El proceso de transformación social, económica y política implementado en Puerto Rico a partir de la segunda mitad de la década de 1940, tuvo como una de sus consecuencias principales la emigración masiva de población puertorriqueña a Estados Unidos.
En 1947 la legislatura colonial dominada por el Partido Popular Democrático (PPD) aprobó la Ley de Incentivos Industriales, que dio paso a la denominada “Operación Manos a la Obra”. De esa manera se abrieron las puertas del País a los inversionistas extranjeros, proveyéndoles jugosos incentivos y echando a andar lo que el entonces gobernador colonial Luis Muñoz Marín y el Director de la Compañía de Desarrollo Industrial, Teodoro Moscoso, denominaron la industrialización de Puerto Rico, hoy en quiebra.
Esta decisión implicó la virtual expulsión del País de cientos de miles de puertorriqueños y puertorriqueñas, que no tendrían cabida en el nuevo modelo “industrial”. Fueron lanzados a su suerte, a enfrentar el racismo, la discriminación cultural y lingüística, la pobreza, el frío y la desesperanza en Estados Unidos.
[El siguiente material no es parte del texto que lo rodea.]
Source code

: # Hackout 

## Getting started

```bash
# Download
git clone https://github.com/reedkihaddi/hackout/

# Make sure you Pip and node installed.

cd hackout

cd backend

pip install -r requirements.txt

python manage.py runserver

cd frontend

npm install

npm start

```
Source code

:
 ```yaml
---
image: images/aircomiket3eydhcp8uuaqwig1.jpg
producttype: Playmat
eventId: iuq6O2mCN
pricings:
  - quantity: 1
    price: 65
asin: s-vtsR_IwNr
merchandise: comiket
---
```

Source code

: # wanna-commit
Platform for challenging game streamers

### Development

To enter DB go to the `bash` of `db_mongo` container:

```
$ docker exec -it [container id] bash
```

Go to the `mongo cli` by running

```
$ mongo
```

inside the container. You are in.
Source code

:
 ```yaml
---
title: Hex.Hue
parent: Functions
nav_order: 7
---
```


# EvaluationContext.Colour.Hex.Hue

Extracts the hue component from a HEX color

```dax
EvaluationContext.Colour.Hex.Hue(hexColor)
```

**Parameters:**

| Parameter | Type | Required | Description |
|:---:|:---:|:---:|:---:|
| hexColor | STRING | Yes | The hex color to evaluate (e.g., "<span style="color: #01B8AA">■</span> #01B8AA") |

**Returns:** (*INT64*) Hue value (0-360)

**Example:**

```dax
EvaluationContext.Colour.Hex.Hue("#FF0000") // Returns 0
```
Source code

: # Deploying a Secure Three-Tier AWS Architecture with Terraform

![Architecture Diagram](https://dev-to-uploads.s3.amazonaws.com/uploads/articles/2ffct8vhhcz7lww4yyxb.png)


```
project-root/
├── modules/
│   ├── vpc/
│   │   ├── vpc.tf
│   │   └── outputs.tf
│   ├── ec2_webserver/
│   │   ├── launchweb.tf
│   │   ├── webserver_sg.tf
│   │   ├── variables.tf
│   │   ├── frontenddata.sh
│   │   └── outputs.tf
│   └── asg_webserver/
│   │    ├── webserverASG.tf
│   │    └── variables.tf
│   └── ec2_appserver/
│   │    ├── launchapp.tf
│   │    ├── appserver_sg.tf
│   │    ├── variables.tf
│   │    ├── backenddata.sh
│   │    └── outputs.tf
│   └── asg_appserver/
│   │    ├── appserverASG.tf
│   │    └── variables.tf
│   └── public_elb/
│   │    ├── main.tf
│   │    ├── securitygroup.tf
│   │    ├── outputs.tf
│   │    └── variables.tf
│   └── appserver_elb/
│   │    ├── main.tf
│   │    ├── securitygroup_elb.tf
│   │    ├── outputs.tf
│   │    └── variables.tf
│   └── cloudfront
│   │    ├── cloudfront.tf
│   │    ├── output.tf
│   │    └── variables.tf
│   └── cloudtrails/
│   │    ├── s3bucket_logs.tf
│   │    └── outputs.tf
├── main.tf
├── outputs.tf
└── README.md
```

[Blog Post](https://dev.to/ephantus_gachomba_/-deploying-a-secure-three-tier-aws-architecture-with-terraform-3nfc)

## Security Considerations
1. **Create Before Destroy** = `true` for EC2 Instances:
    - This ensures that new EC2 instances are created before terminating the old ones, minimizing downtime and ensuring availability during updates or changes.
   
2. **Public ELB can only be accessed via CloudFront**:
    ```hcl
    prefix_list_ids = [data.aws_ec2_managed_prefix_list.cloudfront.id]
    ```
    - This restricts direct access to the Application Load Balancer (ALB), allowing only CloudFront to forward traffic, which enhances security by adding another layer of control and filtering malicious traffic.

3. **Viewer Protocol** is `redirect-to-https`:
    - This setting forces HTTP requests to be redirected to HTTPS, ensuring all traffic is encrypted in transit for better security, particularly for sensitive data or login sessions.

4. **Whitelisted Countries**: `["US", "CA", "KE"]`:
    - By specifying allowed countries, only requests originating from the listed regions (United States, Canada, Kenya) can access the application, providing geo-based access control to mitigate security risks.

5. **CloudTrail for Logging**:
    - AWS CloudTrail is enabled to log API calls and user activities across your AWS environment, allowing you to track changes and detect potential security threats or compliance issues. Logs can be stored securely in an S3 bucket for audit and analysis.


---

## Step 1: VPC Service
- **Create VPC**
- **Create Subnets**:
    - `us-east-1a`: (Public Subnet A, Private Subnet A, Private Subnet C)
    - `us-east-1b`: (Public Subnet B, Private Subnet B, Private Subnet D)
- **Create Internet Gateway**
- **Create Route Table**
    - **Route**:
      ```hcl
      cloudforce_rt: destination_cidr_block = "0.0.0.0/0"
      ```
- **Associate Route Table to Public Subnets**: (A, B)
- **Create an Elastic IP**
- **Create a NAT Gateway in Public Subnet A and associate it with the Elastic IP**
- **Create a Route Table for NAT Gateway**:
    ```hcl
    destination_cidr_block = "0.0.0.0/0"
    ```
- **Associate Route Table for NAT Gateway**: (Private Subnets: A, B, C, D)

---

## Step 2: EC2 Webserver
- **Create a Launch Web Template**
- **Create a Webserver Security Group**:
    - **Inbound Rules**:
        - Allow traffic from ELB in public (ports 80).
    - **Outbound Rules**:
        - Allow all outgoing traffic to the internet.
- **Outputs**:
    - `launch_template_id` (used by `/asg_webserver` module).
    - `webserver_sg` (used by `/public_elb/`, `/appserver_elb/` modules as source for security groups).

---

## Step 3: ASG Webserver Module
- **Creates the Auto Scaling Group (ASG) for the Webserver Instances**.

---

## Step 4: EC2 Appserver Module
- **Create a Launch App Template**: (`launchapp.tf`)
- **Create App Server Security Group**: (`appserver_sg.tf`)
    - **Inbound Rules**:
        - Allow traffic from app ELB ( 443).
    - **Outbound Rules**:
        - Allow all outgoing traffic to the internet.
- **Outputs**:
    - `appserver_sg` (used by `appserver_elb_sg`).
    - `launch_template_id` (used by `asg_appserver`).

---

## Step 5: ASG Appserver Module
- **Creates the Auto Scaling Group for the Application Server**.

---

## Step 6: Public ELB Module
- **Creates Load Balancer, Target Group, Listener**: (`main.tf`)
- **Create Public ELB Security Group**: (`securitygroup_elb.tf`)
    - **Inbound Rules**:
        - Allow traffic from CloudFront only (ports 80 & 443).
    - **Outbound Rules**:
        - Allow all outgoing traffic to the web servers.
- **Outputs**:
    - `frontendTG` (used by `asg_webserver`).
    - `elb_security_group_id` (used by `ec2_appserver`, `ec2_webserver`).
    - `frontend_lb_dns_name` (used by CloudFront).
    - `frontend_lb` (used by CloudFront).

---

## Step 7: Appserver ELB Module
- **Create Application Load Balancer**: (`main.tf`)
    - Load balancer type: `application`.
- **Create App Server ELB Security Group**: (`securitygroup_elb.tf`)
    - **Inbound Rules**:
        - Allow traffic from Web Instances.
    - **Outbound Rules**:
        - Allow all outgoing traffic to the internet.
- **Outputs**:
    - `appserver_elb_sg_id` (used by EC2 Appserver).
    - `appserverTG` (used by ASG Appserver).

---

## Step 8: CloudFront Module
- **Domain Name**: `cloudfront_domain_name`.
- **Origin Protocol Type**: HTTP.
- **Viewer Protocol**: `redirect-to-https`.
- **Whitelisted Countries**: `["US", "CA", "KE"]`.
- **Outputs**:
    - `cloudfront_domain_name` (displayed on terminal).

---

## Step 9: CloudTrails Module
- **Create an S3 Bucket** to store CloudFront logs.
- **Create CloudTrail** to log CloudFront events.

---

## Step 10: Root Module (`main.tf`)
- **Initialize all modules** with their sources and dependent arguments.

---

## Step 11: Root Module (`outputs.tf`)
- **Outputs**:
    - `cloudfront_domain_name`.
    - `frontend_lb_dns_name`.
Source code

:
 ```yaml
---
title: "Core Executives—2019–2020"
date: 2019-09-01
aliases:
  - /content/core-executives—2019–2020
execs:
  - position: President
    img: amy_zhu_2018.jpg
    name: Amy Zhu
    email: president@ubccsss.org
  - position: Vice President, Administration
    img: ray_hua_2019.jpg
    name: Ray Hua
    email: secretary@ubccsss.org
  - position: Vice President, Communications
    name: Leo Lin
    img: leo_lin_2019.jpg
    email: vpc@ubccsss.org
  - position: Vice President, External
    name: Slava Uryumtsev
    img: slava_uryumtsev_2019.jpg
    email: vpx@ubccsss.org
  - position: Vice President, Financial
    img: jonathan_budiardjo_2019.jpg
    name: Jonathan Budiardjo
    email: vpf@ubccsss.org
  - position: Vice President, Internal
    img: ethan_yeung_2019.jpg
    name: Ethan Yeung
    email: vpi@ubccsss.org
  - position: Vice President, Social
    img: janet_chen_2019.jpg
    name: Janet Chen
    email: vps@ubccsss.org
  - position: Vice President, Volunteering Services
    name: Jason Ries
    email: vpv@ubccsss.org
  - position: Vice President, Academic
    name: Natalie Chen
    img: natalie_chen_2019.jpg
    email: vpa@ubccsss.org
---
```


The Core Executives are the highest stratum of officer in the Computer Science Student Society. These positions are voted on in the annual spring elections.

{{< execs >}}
Muchos de los emigrantes fueron campesinos, desempleados, trabajadoras de la aguja, obreros de la tierra y trabajadores no diestros, con cuya fuerza de trabajo los Barones del azúcar habían amasado inmensas fortunas durante la primera mitad del siglo veinte, tras la invasión de 1898, en una economía colonial de monoproducción azucarera. Cargaban con su pobreza a los guetos de la costa este, a las fincas y a enfrentar las condiciones de vida más deplorables. De nada valió la ciudadanía estadunidense, impuesta a los puertorriqueños y puertorriqueñas en 1917.
Uno de los objetivos más crueles e insensibles de los administradores coloniales como parte de su macabra visión neomaltusiana, era que esa gran porción de nuestra población fuera desapareciendo progresivamente- su lengua, su cultura e idiosincrasia- integrándose desde la desigualdad y la discriminación a la sociedad estadounidense y rompiendo todo vínculo esencial con su Patria puertorriqueña. Comprarían pasaje de ida sin posibilidades de retorno; como si conforme subían al barco o al avión que les conduciría al norte, habrían de ser borrados para siempre de la lista de la puertorriqueñidad.
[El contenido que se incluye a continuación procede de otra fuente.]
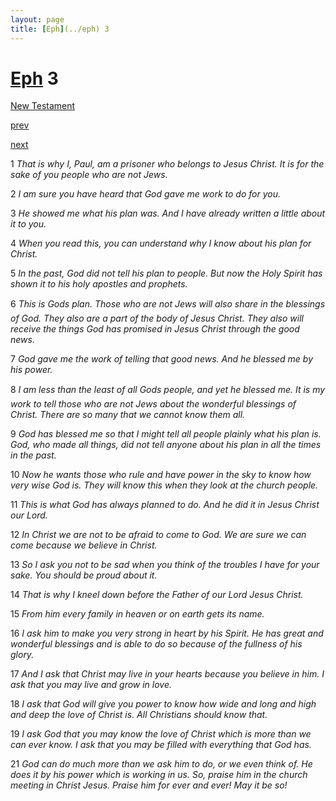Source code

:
 ```yaml
---
layout: page
title: [Eph](../eph) 3
---
```


# [Eph](../eph) 3

[New Testament](/new-testament)


[prev](eph-2.html)


[next](eph-4.html)

1 _That is why I, Paul, am a prisoner who belongs to Jesus Christ. It is for the sake of you people who are not Jews._

2 _I am sure you have heard that God gave me work to do for you._

3 _He showed me what his plan was. And I have already written a little about it to you._

4 _When you read this, you can understand why I know about his plan for Christ._

5 _In the past, God did not tell his plan to people. But now the Holy Spirit has shown it to his holy apostles and prophets._

6 _This is Gods plan. Those who are not Jews will also share in the blessings of God. They also are a part of the body of Jesus Christ. They also will receive the things God has promised in Jesus Christ through the good news._

7 _God gave me the work of telling that good news. And he blessed me by his power._

8 _I am less than the least of all Gods people, and yet he blessed me. It is my work to tell those who are not Jews about the wonderful blessings of Christ. There are so many that we cannot know them all._

9 _God has blessed me so that I might tell all people plainly what his plan is. God, who made all things, did not tell anyone about his plan in all the times in the past._

10 _Now he wants those who rule and have power in the sky to know how very wise God is.  They will know this when they look at the church people._

11 _This is what God has always planned to do. And he did it in Jesus Christ our Lord._

12 _In Christ we are not to be afraid to come to God. We are sure we can come because we believe in Christ._

13 _So I ask you not to be sad when you think of the troubles I have for your sake. You should be proud about it._

14 _That is why I kneel down before the Father of our Lord Jesus Christ._

15 _From him every family in heaven or on earth gets its name._

16 _I ask him to make you very strong in heart by his Spirit. He has great and wonderful blessings and is able to do so because of the fullness of his glory._

17 _And I ask that Christ may live in your hearts because you believe in him. I ask that you may live and grow in love._

18 _I ask that God will give you power to know how wide and long and high and deep the love of Christ is. All Christians should know that._

19 _I ask God that you may know the love of Christ which is more than we can ever know. I ask that you may be filled with everything that God has._

21 _God can do much more than we ask him to do, or we even think of. He does it by his power which is working in us. So, praise him in the church meeting in Christ Jesus.  Praise him for ever and ever! May it be so!_

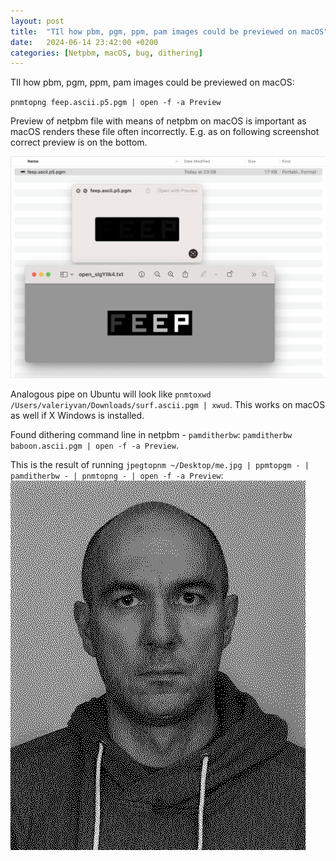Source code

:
 ```yaml
---
layout: post
title:  "TIl how pbm, pgm, ppm, pam images could be previewed on macOS"
date:   2024-06-14 23:42:00 +0200
categories: [Netpbm, macOS, bug, dithering]
---
```

TIl how pbm, pgm, ppm, pam images could be previewed on macOS:

`pnmtopng feep.ascii.p5.pgm | open -f -a Preview`

Preview of netpbm file with means of netpbm on macOS is important as macOS renders these file often incorrectly. E.g. as on following screenshot correct preview is on the bottom.

![Finder screenshot with wrongly rendered pgm file](/assets/images/Screenshot%202024-06-16%20at%2023.10.49.png "Finder screenshot with wrongly rendered pgm file")

Analogous pipe on Ubuntu will look like `pnmtoxwd /Users/valeriyvan/Downloads/surf.ascii.pgm | xwud`. This works on macOS as well if X Windows is installed.

Found dithering command line in netpbm - `pamditherbw`: `pamditherbw baboon.ascii.pgm | open -f -a Preview`.

This is the result of running `jpegtopnm ~/Desktop/me.jpg | ppmtopgm - | pamditherbw - | pnmtopng - | open -f -a Preview`:
![me dithered with pamditherbw](/assets/images/me%20dithered.png "me dithered with pamditherbw")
Es el cuadro desgarrador que nos ofrecen los grandes escritores puertorriqueños René Marqués en su obra de teatro La Carreta y Pedro Juan Soto, en su novela Ardiente fuego, fría estación.
Quienes se quedaran en Puerto Rico, aseguraban los artífices del Estado Libre Asociado (ELA) -fundado-impuesto en 1952- se beneficiarían del cuerno de la abundancia que estaba por venir. Varias décadas después aquella burbuja colapsó. Los hijos y nietos de muchas de las familias que habían tenido que emigrar desde mediados de siglo veinte, se vieron forzados a seguir sus pasos. Hoy los encontramos en todo el territorio de Estados Unidos; la población puertorriqueña en ese país es superior a la de los residentes en Puerto Rico.
Somos definitivamente una Nación dividida; fruto y consecuencia de la imposición colonial, sus intereses mezquinos y sus fracasos estrepitosos. A la vez, somos una Nación unida por nuestros sentimientos patrióticos, porque reconocemos que somos originarios de un mismo lugar, dueños y dueñas legítimos de una Isla Nación caribeña, antillana y latinoamericana que se llama Puerto Rico.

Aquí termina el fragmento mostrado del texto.